------ Records shown ------
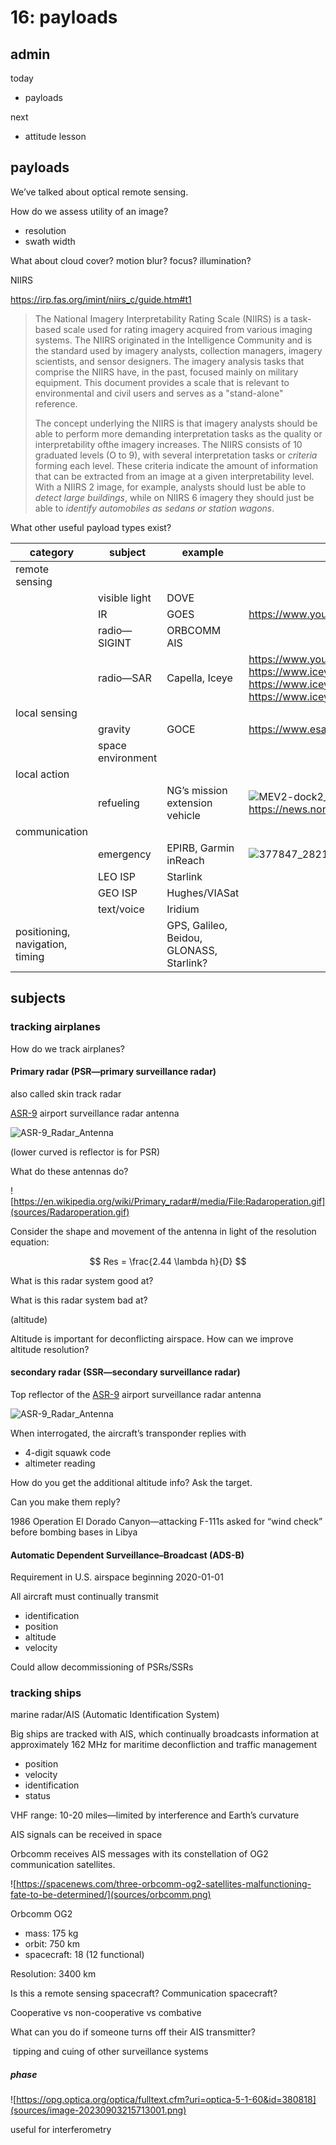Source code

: # 16: payloads



## admin

today

- payloads

next

- attitude lesson



 ## payloads

We’ve talked about optical remote sensing. 



How do we assess utility of an image? 

- resolution
- swath width



What about cloud cover? motion blur? focus? illumination?



NIIRS

https://irp.fas.org/imint/niirs_c/guide.htm#t1



> The National Imagery Interpretability Rating Scale (NIIRS) is a  task-based scale used for rating imagery acquired from various imaging  systems. The NIIRS originated in the Intelligence Community and is the  standard used by imagery analysts, collection managers, imagery  scientists, and sensor designers. The imagery analysis tasks that  comprise the NIIRS have, in the past, focused mainly on military  equipment. This document provides a scale that is relevant to  environmental and civil users and serves as a "stand-alone" reference.
>
> The concept underlying the NIIRS is that imagery  analysts should be able to perform more demanding interpretation tasks  as the quality or interpretability ofthe imagery increases. The NIIRS  consists of 10 graduated levels (O to 9), with several interpretation  tasks or *criteria* forming each level. These criteria indicate the amount of information that can be extracted from an image at a given  interpretability level. With a NIIRS 2 image, for example, analysts  should lust be able to *detect large buildings*, while on NIIRS 6 imagery they should just be able to *identify automobiles as sedans or  station wagons*.





What other useful payload types exist? 



| category       | subject           | example               | image/link                                     |
| -------------- | ----------------- | --------------------- | ---------------------------------------------- |
| remote sensing |                   |                       |                                                |
|                | visible light     | DOVE                  |                                                |
|                | IR                | GOES                  | https://www.youtube.com/watch?v=WBz_WHlbVic&t=4s |
|                | radio—SIGINT            | ORBCOMM AIS    |                                                |
|                | radio—SAR             | Capella, Iceye | https://www.youtube.com/watch?v=u2bUKEi9It4&t=2s<br />https://www.iceye.com/vos-talk1-video-page (11:30)<br />https://www.iceye.com/vos-talk3-video-page (14:44)<br />https://www.iceye.com/vos-talk5-video-page (5:00, 15:00) |
| local sensing  |                   |                       |                                                |
|                | gravity           | GOCE                  | https://www.esa.int/Applications/Observing_the_Earth/FutureEO/GOCE/GOCE_the_first_seismometer_in_orbit |
|                | space environment |                       |                                                |
| local action  |                   |                       |                                                |
|  | refueling | NG’s mission extension vehicle | ![MEV2-dock2_4eacd056-8237-4b4b-8b94-84afa4a87e75-prv](sources/MEV2-dock2_4eacd056-8237-4b4b-8b94-84afa4a87e75-prv.jpg)<br />https://news.northropgrumman.com/multimedia/video/space/spacelogistics-mev-2 (1:40) |
| communication  |                   |                       |                                                |
|                | emergency         | EPIRB, Garmin inReach | ![377847_28215_S](sources/377847_28215_S.webp) |
|                | LEO ISP           | Starlink              |                                                |
|                | GEO ISP           | Hughes/VIASat         |                                                |
|                | text/voice        | Iridium               |                                                |
| positioning, <br />navigation, <br />timing |                   | GPS, Galileo, <br />Beidou, GLONASS, <br />Starlink? |                                                |



## subjects



### tracking airplanes

How do we track airplanes?

#### Primary radar (PSR—primary surveillance radar)

also called skin track radar

[ASR-9](https://en.wikipedia.org/wiki/Airport_surveillance_radar) airport surveillance radar antenna

![ASR-9_Radar_Antenna](sources/ASR-9_Radar_Antenna.jpg)

(lower curved is reflector is for PSR)

What do these antennas do? 

![https://en.wikipedia.org/wiki/Primary_radar#/media/File:Radaroperation.gif](sources/Radaroperation.gif)

Consider the shape and movement of the antenna in light of the resolution equation: 

$$
Res = \frac{2.44 \lambda h}{D}
$$

What is this radar system good at?

What is this radar system bad at?

(altitude)

Altitude is important for deconflicting airspace. How can we improve altitude resolution?

#### secondary radar (SSR—secondary surveillance radar)

Top reflector of the [ASR-9](https://en.wikipedia.org/wiki/Airport_surveillance_radar) airport surveillance radar antenna

![ASR-9_Radar_Antenna](sources/ASR-9_Radar_Antenna.jpg)

When interrogated, the aircraft’s transponder replies with 

- 4-digit squawk code 
- altimeter reading

How do you get the additional altitude info? Ask the target. 

Can you make them reply?

1986 Operation El Dorado Canyon—attacking F-111s asked for “wind check” before bombing bases in Libya

#### Automatic Dependent Surveillance–Broadcast (ADS-B)

Requirement in U.S. airspace beginning 2020-01-01

All aircraft must continually transmit

- identification
- position
- altitude
- velocity

Could allow decommissioning of PSRs/SSRs

### tracking ships

marine radar/AIS (Automatic Identification System)

Big ships are tracked with AIS, which continually broadcasts information at approximately 162 MHz for maritime deconfliction and traffic management

- position
- velocity
- identification
- status

VHF range: 10-20 miles—limited by interference and Earth’s curvature

AIS signals can be received in space

Orbcomm receives AIS messages with its constellation of OG2 communication satellites. 

![https://spacenews.com/three-orbcomm-og2-satellites-malfunctioning-fate-to-be-determined/](sources/orbcomm.png)

Orbcomm OG2 

- mass: 175 kg
- orbit: 750 km
- spacecraft: 18 (12 functional)

Resolution: 3400 km

Is this a remote sensing spacecraft? Communication spacecraft? 

Cooperative vs non-cooperative vs combative

What can you do if someone turns off their AIS transmitter?

​    tipping and cuing of other surveillance systems



##### phase

![https://opg.optica.org/optica/fulltext.cfm?uri=optica-5-1-60&id=380818](sources/image-20230903215713001.png)

useful for interferometry

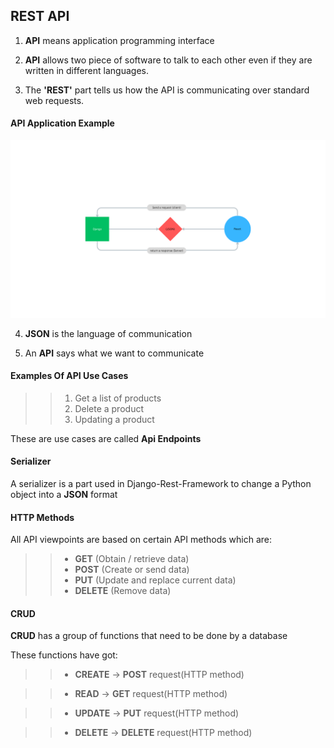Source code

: ## REST API

1. **API** means application programming interface

2. **API** allows two piece of software to talk to each other even if they are written in different languages.

3. The **'REST'** part tells us how the API is communicating over standard web requests.


#### API Application Example

![django-rest-api-example](rest_project/static/images/Django_api.png)


4. **JSON** is the language of communication


5. An **API** says what we want to communicate


#### Examples Of API Use Cases

>> 1. Get a list of products
>> 2. Delete a product
>> 3. Updating a product

These are use cases are called **Api Endpoints**

#### Serializer

A serializer is a part used in Django-Rest-Framework to change a Python object into a **JSON** format


#### HTTP Methods

All API viewpoints are based on certain API methods which are:

>> * **GET**  (Obtain / retrieve data)
>> * **POST**  (Create or send data)
>> * **PUT**  (Update and replace current data)
>> * **DELETE**  (Remove data)


#### CRUD

**CRUD** has a group of functions that need to be done by a database

These functions have got:

>> * **CREATE** &rarr; **POST** request(HTTP method)

>> * **READ** &rarr;   **GET** request(HTTP method)

>> * **UPDATE** &rarr; **PUT** request(HTTP method)

>> * **DELETE** &rarr; **DELETE** request(HTTP method)
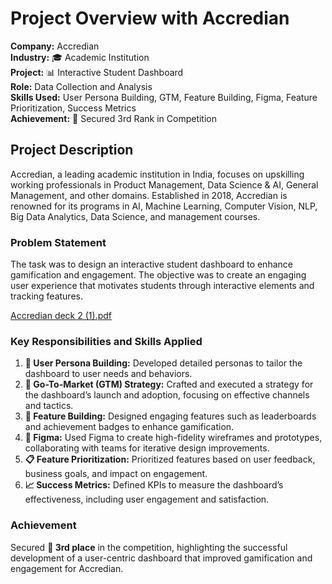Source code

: 
# Project Overview with Accredian

**Company:** Accredian  
**Industry:** 🎓 Academic Institution  
**Project:** 📊 Interactive Student Dashboard  
**Role:** Data Collection and Analysis  
**Skills Used:** User Persona Building, GTM, Feature Building, Figma, Feature Prioritization, Success Metrics  
**Achievement:** 🥉 Secured 3rd Rank in Competition

## Project Description

Accredian, a leading academic institution in India, focuses on upskilling working professionals in Product Management, Data Science & AI, General Management, and other domains. Established in 2018, Accredian is renowned for its programs in AI, Machine Learning, Computer Vision, NLP, Big Data Analytics, Data Science, and management courses.

### Problem Statement

The task was to design an interactive student dashboard to enhance gamification and engagement. The objective was to create an engaging user experience that motivates students through interactive elements and tracking features.

[Accredian deck 2 (1).pdf](https://github.com/user-attachments/files/16488061/Accredian.deck.2.1.pdf)

### Key Responsibilities and Skills Applied

1. **👥 User Persona Building:** Developed detailed personas to tailor the dashboard to user needs and behaviors.
2. **🚀 Go-To-Market (GTM) Strategy:** Crafted and executed a strategy for the dashboard’s launch and adoption, focusing on effective channels and tactics.
3. **🔧 Feature Building:** Designed engaging features such as leaderboards and achievement badges to enhance gamification.
4. **🎨 Figma:** Used Figma to create high-fidelity wireframes and prototypes, collaborating with teams for iterative design improvements.
5. **📋 Feature Prioritization:** Prioritized features based on user feedback, business goals, and impact on engagement.
6. **📈 Success Metrics:** Defined KPIs to measure the dashboard’s effectiveness, including user engagement and satisfaction.

### Achievement

Secured **🥉 3rd place** in the competition, highlighting the successful development of a user-centric dashboard that improved gamification and engagement for Accredian.
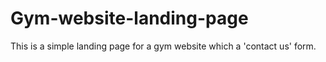 # Gym-website-landing-page
This is a simple landing page for a gym website which a 'contact us' form.
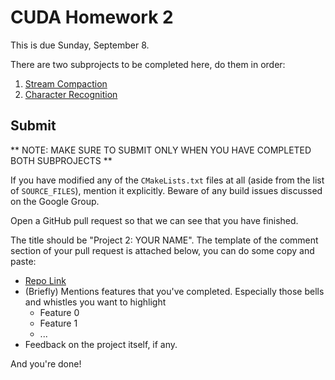 CUDA Homework 2
============================

This is due Sunday, September 8.

There are two subprojects to be completed here, do them in order:

1) [Stream Compaction](./Project2-Stream-Compaction/INSTRUCTIONS_STREAM_COMPACTION.md)
2) [Character Recognition](./Project2-Character-Recognition/INSTRUCTIONS_CHARACTER_RECOGNITION.md)

## Submit

** NOTE: MAKE SURE TO SUBMIT ONLY WHEN YOU HAVE COMPLETED BOTH SUBPROJECTS **

If you have modified any of the `CMakeLists.txt` files at all (aside from the
list of `SOURCE_FILES`), mention it explicitly. Beware of any build issues discussed on the Google Group.

Open a GitHub pull request so that we can see that you have finished.

The title should be "Project 2: YOUR NAME".
The template of the comment section of your pull request is attached below, you can do some copy and paste:  

* [Repo Link](https://link-to-your-repo)
* (Briefly) Mentions features that you've completed. Especially those bells and whistles you want to highlight
    * Feature 0
    * Feature 1
    * ...
* Feedback on the project itself, if any.


And you're done!

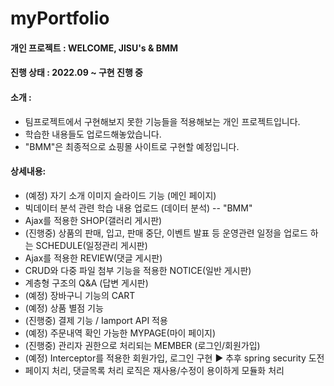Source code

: # myPortfolio

#### 개인 프로젝트 : WELCOME, JISU's & BMM
#### 진행 상태 : 2022.09 ~ 구현 진행 중
#### 소개 :  
- 팀프로젝트에서 구현해보지 못한 기능들을 적용해보는 개인 프로젝트입니다. 
- 학습한 내용들도 업로드해놓았습니다.
- "BMM"은 최종적으로 쇼핑몰 사이트로 구현할 예정입니다. 

#### 상세내용: 
- (예정) 자기 소개 이미지 슬라이드 기능 (메인 페이지)
- 빅데이터 분석 관련 학습 내용 업로드 (데이터 분석)
-- "BMM"
- Ajax를 적용한 SHOP(갤러리 게시판)
- (진행중) 상품의 판매, 입고, 판매 중단, 이벤트 발표 등 운영관련 일정을 업로드 하는 SCHEDULE(일정관리 게시판)
- Ajax를 적용한 REVIEW(댓글 게시판)
- CRUD와 다중 파일 첨부 기능을 적용한 NOTICE(일반 게시판)
- 계층형 구조의 Q&A (답변 게시판)
- (예정) 장바구니 기능의 CART
- (예정) 상품 별점 기능
- (진행중) 결제 기능 / Iamport API 적용 
- (예정) 주문내역 확인 가능한 MYPAGE(마이 페이지) 
- (진행중) 관리자 권한으로 처리되는 MEMBER (로그인/회원가입)
- (예정) Interceptor를 적용한 회원가입, 로그인 구현 ▶ 추후 spring security 도전
- 페이지 처리, 댓글목록 처리 로직은 재사용/수정이 용이하게 모듈화 처리
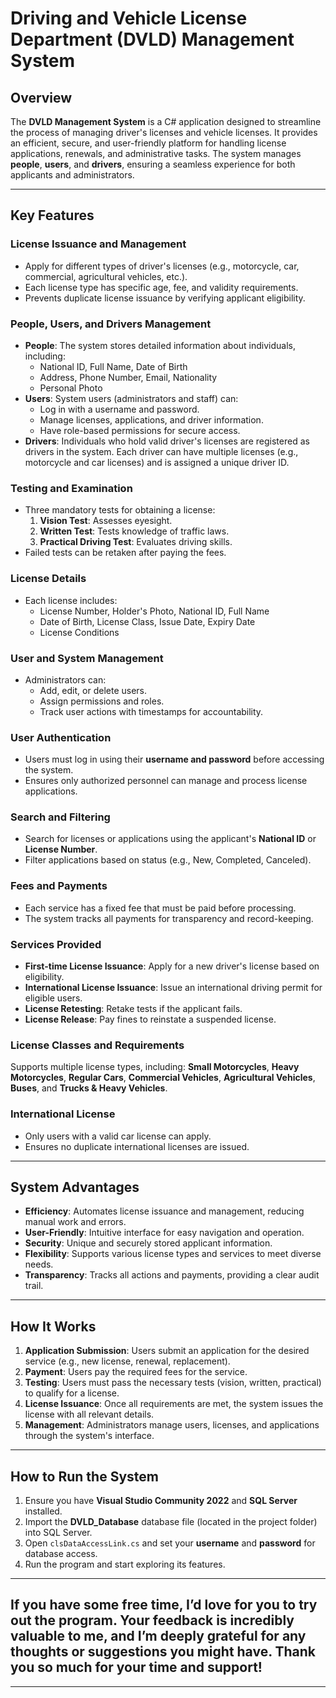# Driving and Vehicle License Department (DVLD) Management System  

## Overview  
The **DVLD Management System** is a C# application designed to streamline the process of managing driver's licenses and vehicle licenses. It provides an efficient, secure, and user-friendly platform for handling license applications, renewals, and administrative tasks. The system manages **people**, **users**, and **drivers**, ensuring a seamless experience for both applicants and administrators.  

---

## Key Features  

### **License Issuance and Management**  
- Apply for different types of driver's licenses (e.g., motorcycle, car, commercial, agricultural vehicles, etc.).  
- Each license type has specific age, fee, and validity requirements.  
- Prevents duplicate license issuance by verifying applicant eligibility.   

### **People, Users, and Drivers Management**  
- **People**: The system stores detailed information about individuals, including:  
  - National ID, Full Name, Date of Birth  
  - Address, Phone Number, Email, Nationality  
  - Personal Photo  
- **Users**: System users (administrators and staff) can:  
  - Log in with a username and password.  
  - Manage licenses, applications, and driver information.  
  - Have role-based permissions for secure access.  
- **Drivers**: Individuals who hold valid driver's licenses are registered as drivers in the system. Each driver can have multiple licenses (e.g., motorcycle and car licenses) and is assigned a unique driver ID.  

### **Testing and Examination**  
- Three mandatory tests for obtaining a license:  
  1. **Vision Test**: Assesses eyesight.  
  2. **Written Test**: Tests knowledge of traffic laws.  
  3. **Practical Driving Test**: Evaluates driving skills.  
- Failed tests can be retaken after paying the fees.  

### **License Details**  
- Each license includes:  
  - License Number, Holder's Photo, National ID, Full Name  
  - Date of Birth, License Class, Issue Date, Expiry Date  
  - License Conditions  

### **User and System Management**  
- Administrators can:  
  - Add, edit, or delete users.  
  - Assign permissions and roles.  
  - Track user actions with timestamps for accountability.  

### **User Authentication**  
- Users must log in using their **username and password** before accessing the system.  
- Ensures only authorized personnel can manage and process license applications.  

### **Search and Filtering**  
- Search for licenses or applications using the applicant's **National ID** or **License Number**.  
- Filter applications based on status (e.g., New, Completed, Canceled).  

### **Fees and Payments**  
- Each service has a fixed fee that must be paid before processing.  
- The system tracks all payments for transparency and record-keeping.

### **Services Provided**  
- **First-time License Issuance**: Apply for a new driver's license based on eligibility.  
- **International License Issuance**: Issue an international driving permit for eligible users.  
- **License Retesting**: Retake tests if the applicant fails.  
- **License Release**: Pay fines to reinstate a suspended license. 

### **License Classes and Requirements**  
Supports multiple license types, including: **Small Motorcycles**, **Heavy Motorcycles**, **Regular Cars**, **Commercial Vehicles**, **Agricultural Vehicles**, **Buses**, and **Trucks & Heavy Vehicles**. 

### **International License**  
- Only users with a valid car license can apply.  
- Ensures no duplicate international licenses are issued.  

---

## System Advantages  
- **Efficiency**: Automates license issuance and management, reducing manual work and errors.  
- **User-Friendly**: Intuitive interface for easy navigation and operation.  
- **Security**: Unique and securely stored applicant information.  
- **Flexibility**: Supports various license types and services to meet diverse needs.  
- **Transparency**: Tracks all actions and payments, providing a clear audit trail.  

---

## How It Works  
1. **Application Submission**: Users submit an application for the desired service (e.g., new license, renewal, replacement).  
2. **Payment**: Users pay the required fees for the service.  
3. **Testing**: Users must pass the necessary tests (vision, written, practical) to qualify for a license.  
4. **License Issuance**: Once all requirements are met, the system issues the license with all relevant details.  
5. **Management**: Administrators manage users, licenses, and applications through the system's interface.  

---

## How to Run the System  
1. Ensure you have **Visual Studio Community 2022** and **SQL Server** installed.  
2. Import the **DVLD_Database** database file (located in the project folder) into SQL Server.  
3. Open `clsDataAccessLink.cs` and set your **username** and **password** for database access.  
4. Run the program and start exploring its features.  

---

## If you have some free time, I’d love for you to try out the program. Your feedback is incredibly valuable to me, and I’m deeply grateful for any thoughts or suggestions you might have. Thank you so much for your time and support!  

---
------
=== Task goal ===
Return word for word the lines above from the line with "- Date of Birth, License" to the line with "- Users must", including both and leaving out all others.

=== Response box ===
  - Date of Birth, License Class, Issue Date, Expiry Date  
  - License Conditions  

### **User and System Management**  
- Administrators can:  
  - Add, edit, or delete users.  
  - Assign permissions and roles.  
  - Track user actions with timestamps for accountability.  

### **User Authentication**  
- Users must log in using their **username and password** before accessing the system.  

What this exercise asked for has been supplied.